5 regole sulle chat di gruppo di whatsapp (ovvero il bon ton di una chat di mamme su whatsapp)

PREMESSA:
Io adoro whatsapp.
Adoro rispondere a tutti, inviare deliranti vocalini (traduci con messaggi vocali) di svariati minuti, ascoltarne di altrettanto lunghi, le faccine che piangono, quelle che ridono, cuori a iosa e tutto il resto.

L’ho detto, adoro whatsapp.
Ma con la nascita dei figli ho imparato che whatsapp può essere letale. Può, letteralmente, UCCIDERTI se per caso vieni inserito in un gruppo di mamme.

Finora io sono stata fortunata. Ho avuto svariate chat con gente più o meno normale, o più o meno sana di mente o semplicemente con una vita propria.
Ora è arrivato il momento della verità assoluta.
Sono in una chat di gruppo di mamme della scuola materna DE-LI-RAN-TE. Ripeto, DE-LI-RAN-TE.

Normalmente se mi inserite in un gruppo che trovo noioso o che mi stanca io semplicemente esco. È brutale come strategia, me ne rendo conto. Ma se siamo amici poi ti dico perché e se non lo siamo, sinceramente, di quel che pensi non me ne frega niente.

SVOLGIMENTO E CONCLUSIONI:
Chiariamo un punto: le chat di gruppo sono utili se le sai usare.
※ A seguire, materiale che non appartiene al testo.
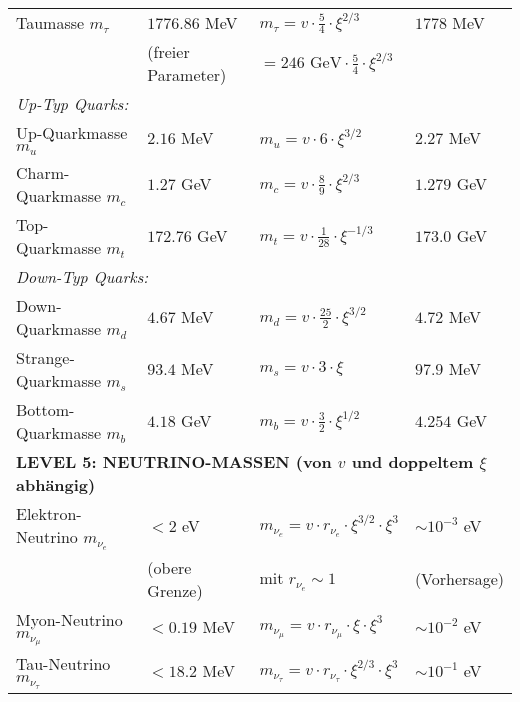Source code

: \documentclass[12pt,a4paper]{article}
\begin{document}
\begin{longtable}{p{4.5cm}p{3.5cm}p{3.5cm}p{3.5cm}}
		Taumasse $m_\tau$ & $1776.86$ MeV & $m_\tau = v \cdot \frac{5}{4} \cdot \xi^{2/3}$ & $1778$ MeV \\
		& (freier Parameter) & $= 246 \text{ GeV} \cdot \frac{5}{4} \cdot \xi^{2/3}$ & \\[0.3em]
		
		\multicolumn{4}{l}{\textit{Up-Typ Quarks:}} \\
		
		Up-Quarkmasse $m_u$ & $2.16$ MeV & $m_u = v \cdot 6 \cdot \xi^{3/2}$ & $2.27$ MeV \\
		
		Charm-Quarkmasse $m_c$ & $1.27$ GeV & $m_c = v \cdot \frac{8}{9} \cdot \xi^{2/3}$ & $1.279$ GeV \\
		
		Top-Quarkmasse $m_t$ & $172.76$ GeV & $m_t = v \cdot \frac{1}{28} \cdot \xi^{-1/3}$ & $173.0$ GeV \\
		
		\multicolumn{4}{l}{\textit{Down-Typ Quarks:}} \\
		
		Down-Quarkmasse $m_d$ & $4.67$ MeV & $m_d = v \cdot \frac{25}{2} \cdot \xi^{3/2}$ & $4.72$ MeV \\
		
		Strange-Quarkmasse $m_s$ & $93.4$ MeV & $m_s = v \cdot 3 \cdot \xi$ & $97.9$ MeV \\
		
		Bottom-Quarkmasse $m_b$ & $4.18$ GeV & $m_b = v \cdot \frac{3}{2} \cdot \xi^{1/2}$ & $4.254$ GeV \\
		
		\midrule
		\multicolumn{4}{l}{\textbf{LEVEL 5: NEUTRINO-MASSEN (von $v$ und doppeltem $\xi$ abhängig)}} \\
		\midrule
		
		Elektron-Neutrino $m_{\nu_e}$ & $< 2$ eV & $m_{\nu_e} = v \cdot r_{\nu_e} \cdot \xi^{3/2} \cdot \xi^3$ & $\sim 10^{-3}$ eV \\
		& (obere Grenze) & mit $r_{\nu_e} \sim 1$ & (Vorhersage) \\[0.3em]
		
		Myon-Neutrino $m_{\nu_\mu}$ & $< 0.19$ MeV & $m_{\nu_\mu} = v \cdot r_{\nu_\mu} \cdot \xi \cdot \xi^3$ & $\sim 10^{-2}$ eV \\
		
		Tau-Neutrino $m_{\nu_\tau}$ & $< 18.2$ MeV & $m_{\nu_\tau} = v \cdot r_{\nu_\tau} \cdot \xi^{2/3} \cdot \xi^3$ & $\sim 10^{-1}$ eV \\
		

\end{longtable}
\end{document}
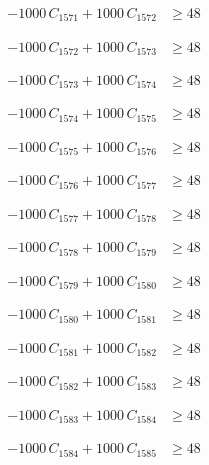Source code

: \documentclass[a4paper,11pt]{article}
\begin{document}
\begin{align}
-1000\,C_{1571} + 1000\,C_{1572} &\geq 48 \nonumber
\end{align}

\begin{align}
-1000\,C_{1572} + 1000\,C_{1573} &\geq 48 \nonumber
\end{align}

\begin{align}
-1000\,C_{1573} + 1000\,C_{1574} &\geq 48 \nonumber
\end{align}

\begin{align}
-1000\,C_{1574} + 1000\,C_{1575} &\geq 48 \nonumber
\end{align}

\begin{align}
-1000\,C_{1575} + 1000\,C_{1576} &\geq 48 \nonumber
\end{align}

\begin{align}
-1000\,C_{1576} + 1000\,C_{1577} &\geq 48 \nonumber
\end{align}

\begin{align}
-1000\,C_{1577} + 1000\,C_{1578} &\geq 48 \nonumber
\end{align}

\begin{align}
-1000\,C_{1578} + 1000\,C_{1579} &\geq 48 \nonumber
\end{align}

\begin{align}
-1000\,C_{1579} + 1000\,C_{1580} &\geq 48 \nonumber
\end{align}

\begin{align}
-1000\,C_{1580} + 1000\,C_{1581} &\geq 48 \nonumber
\end{align}

\begin{align}
-1000\,C_{1581} + 1000\,C_{1582} &\geq 48 \nonumber
\end{align}

\begin{align}
-1000\,C_{1582} + 1000\,C_{1583} &\geq 48 \nonumber
\end{align}

\begin{align}
-1000\,C_{1583} + 1000\,C_{1584} &\geq 48 \nonumber
\end{align}

\begin{align}
-1000\,C_{1584} + 1000\,C_{1585} &\geq 48 \nonumber
\end{align}
\end{document}

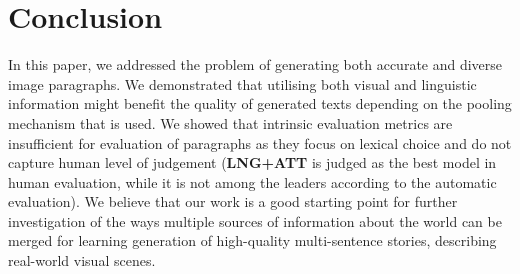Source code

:\documentclass[11pt,a4paper]{article}
\begin{document}
\section{Conclusion}


In this paper, we addressed the problem of generating both accurate and diverse image paragraphs.
We demonstrated that utilising both visual and linguistic information might benefit the quality of generated texts depending on the pooling mechanism that is used.
We showed that intrinsic evaluation metrics are insufficient for evaluation of paragraphs as they focus on lexical choice and do not capture human level of judgement (\textbf{LNG+ATT} is judged as the best model in human evaluation, while it is not among the leaders according to the automatic evaluation).
We believe that our work is a good starting point for further investigation of the ways multiple sources of information about the world can be merged for learning generation of high-quality multi-sentence stories, describing real-world visual scenes.





\end{document}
Ecco 5 regole sulle chat di gruppo di whatsapp (ovvero il bon ton di una chat di mamme su whatsapp) :

  1. Prima di scrivere pensa.
    Quel che scrivi resta, nei secoli a venire. Quindi, ti prego, ti scongiuro, pensa.
  2. Se la rappresentante di classe ti dà una comunicazione utile, leggila. Tutta. Dall’inizio alla fine. Questa buona abitudine ti dispenserà dal fare delle domande da deficiente totale.
  3. Sempre in caso di un avviso o comunicazione utile NON RISPONDERE grazie, pollicione, perfetto o qualsiasi altra cosa. NON RISPONDERE NIENTE. Perché se tutti e 28 i genitori inseriti nella chat rispondessero io potrei invocare una morte subitanea. La tua. E, ti giuro, che la invoco anche se a rispondere siete in 10 o 5 0 3…
  4. Ti dico una cosa brutale. A me dei tuoi dubbi genitoriali non me ne sbatte niente.
    Sono cattiva, lo so. Manco di empatia, lo so.
    Però davvero, non mi frega niente. Non siamo amiche, te lo ricordo.
    AVERE ENTRAMBE PROCREATO NON FA DI NOI DELLE AMICHE.
    Io ne ho alcune. Tu fattene qualcuna. Di certo non sarò io quell’amica.
  5. Se tuo figlio ha vomitato, ha la febbre, ha i pidocchi, la scarlattina o altro è utile che me lo dici. Ma se pensi che abbia solo mangiato troppo o se sta bene, ma ha un po’ di raffreddore o ha 37.2, ti prego, ti scongiuro, non dirmi che sta male chiedendo a tutti e 28 i genitori che ti ragguaglino sulla salute dell’adorato pargolo.
    Non lo fare, perché tanto quando dovranno prendere svariati virus intestinali, la scarlattina, la varicella, la febbre a 40 la prenderanno. Whatsapp o non whatsapp.

L’ultima regola valida è: pensa che stai scrivendo a un gruppo di persone che non conosci, che forse non vuoi nemmeno conoscere e che, cosa piuttosto probabile, non vogliono conoscere te. Quindi sii discreta.